**The task**
Taking the line that contains "entry to the" as the first, copy each line exactly up to and including the last line below.

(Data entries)

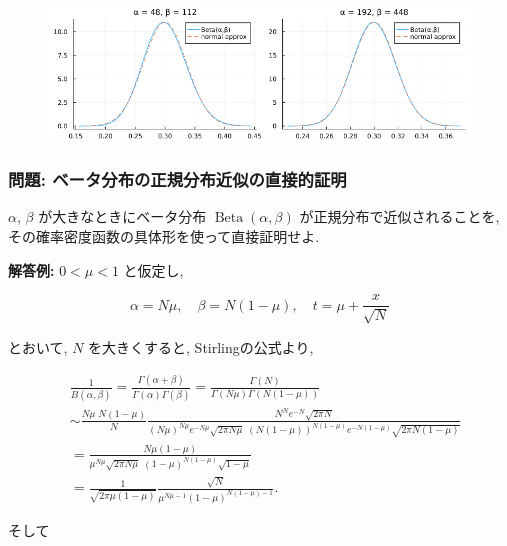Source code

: \documentclass[
  letterpaper,
  DIV=11,
  numbers=noendperiod]{scrartcl}
\begin{document}
\begin{figure}[H]

{\centering \includegraphics{05 Central limit theorem_files/figure-pdf/cell-116-output-1.png}

}

\end{figure}

\hypertarget{ux554fux984c-ux30d9ux30fcux30bfux5206ux5e03ux306eux6b63ux898fux5206ux5e03ux8fd1ux4f3cux306eux76f4ux63a5ux7684ux8a3cux660e}{%
\subsubsection{問題:
ベータ分布の正規分布近似の直接的証明}\label{ux554fux984c-ux30d9ux30fcux30bfux5206ux5e03ux306eux6b63ux898fux5206ux5e03ux8fd1ux4f3cux306eux76f4ux63a5ux7684ux8a3cux660e}}

\(\alpha\), \(\beta\) が大きなときにベータ分布
\(\operatorname{Beta}(\alpha, \beta)\) が正規分布で近似されることを,
その確率密度函数の具体形を使って直接証明せよ.

\textbf{解答例:} \(0<\mu<1\) と仮定し,

\[
\alpha = N\mu, \quad
\beta = N(1-\mu), \quad
t = \mu + \frac{x}{\sqrt{N}}
\]

とおいて, \(N\) を大きくすると, Stirlingの公式より,

\[
\begin{aligned}
&
\frac{1}{B(\alpha,\beta)} =
\frac{\Gamma(\alpha+\beta)}{\Gamma(\alpha)\Gamma(\beta)} =
\frac{\Gamma(N)}{\Gamma(N\mu)\Gamma(N(1-\mu))}
\\ &\sim
\frac{N\mu\;N(1-\mu)}{N}
\frac
{N^N e^{-N} \sqrt{2\pi N}}
{
(N\mu)^{N\mu} e^{-N\mu} \sqrt{2\pi N\mu}\;
(N(1-\mu))^{N(1-\mu)} e^{-N(1-\mu)} \sqrt{2\pi N(1-\mu)}
}
\\ &=
\frac
{N\mu(1-\mu)}
{
\mu^{N\mu}\sqrt{2\pi N\mu}\;
(1-\mu)^{N(1-\mu)} \sqrt{1-\mu}
}
\\ &=
\frac{1}{\sqrt{2\pi\mu(1-\mu)}}
\frac{\sqrt{N}}{\mu^{N\mu-1} (1-\mu)^{N(1-\mu)-1}}.
\end{aligned}
\]

そして
\end{document}
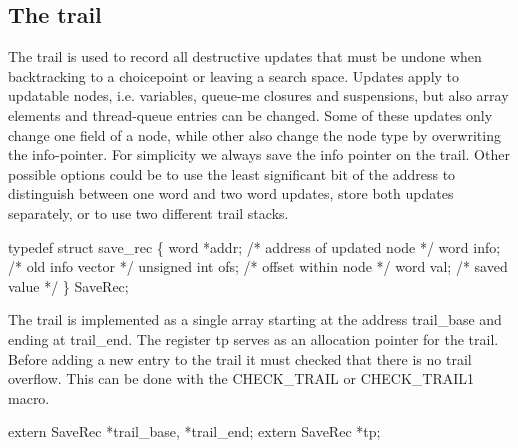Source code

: %
%
\subsection{The trail}
The trail is used to record all destructive updates that must be
undone when backtracking to a choicepoint or leaving a search
space. Updates apply to updatable nodes, i.e. variables, queue-me
closures and suspensions, but also array elements and thread-queue
entries can be changed. Some of these updates only change one field of
a node, while other also change the node type by overwriting the
info-pointer. For simplicity we always save the info pointer on the
trail. Other possible options could be to use the least significant
bit of the address to distinguish between one word and two word
updates, store both updates separately, or to use two different trail
stacks.

\nwenddocs{}\endmoddef\nwstartdeflinemarkup{}\nwenddeflinemarkup
typedef struct save_rec \{
    word         *addr;         /* address of updated node */
    word         info;          /* old info vector */
    unsigned int ofs;           /* offset within node */
    word         val;           /* saved value */
\} SaveRec;

\nwendcode{}\nwdocspar
The trail is implemented as a single array starting at the address
{\Tt{}trail{\_}base\nwendquote} and ending at {\Tt{}trail{\_}end\nwendquote}. The register {\Tt{}tp\nwendquote}
serves as an allocation pointer for the trail. Before adding a new
entry to the trail it must checked that there is no trail
overflow. This can be done with the {\Tt{}CHECK{\_}TRAIL\nwendquote} or
{\Tt{}CHECK{\_}TRAIL1\nwendquote} macro.

\nwenddocs{}\plusendmoddef\nwstartdeflinemarkup{}\nwenddeflinemarkup
extern SaveRec *trail_base, *trail_end;
extern SaveRec *tp;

**Answer for this exercise**
entry to the trail it must checked that there is no trail
overflow. This can be done with the {\Tt{}CHECK{\_}TRAIL\nwendquote} or
{\Tt{}CHECK{\_}TRAIL1\nwendquote} macro.

\nwenddocs{}\plusendmoddef\nwstartdeflinemarkup{}\nwenddeflinemarkup
extern SaveRec *trail_base, *trail_end;
extern SaveRec *tp;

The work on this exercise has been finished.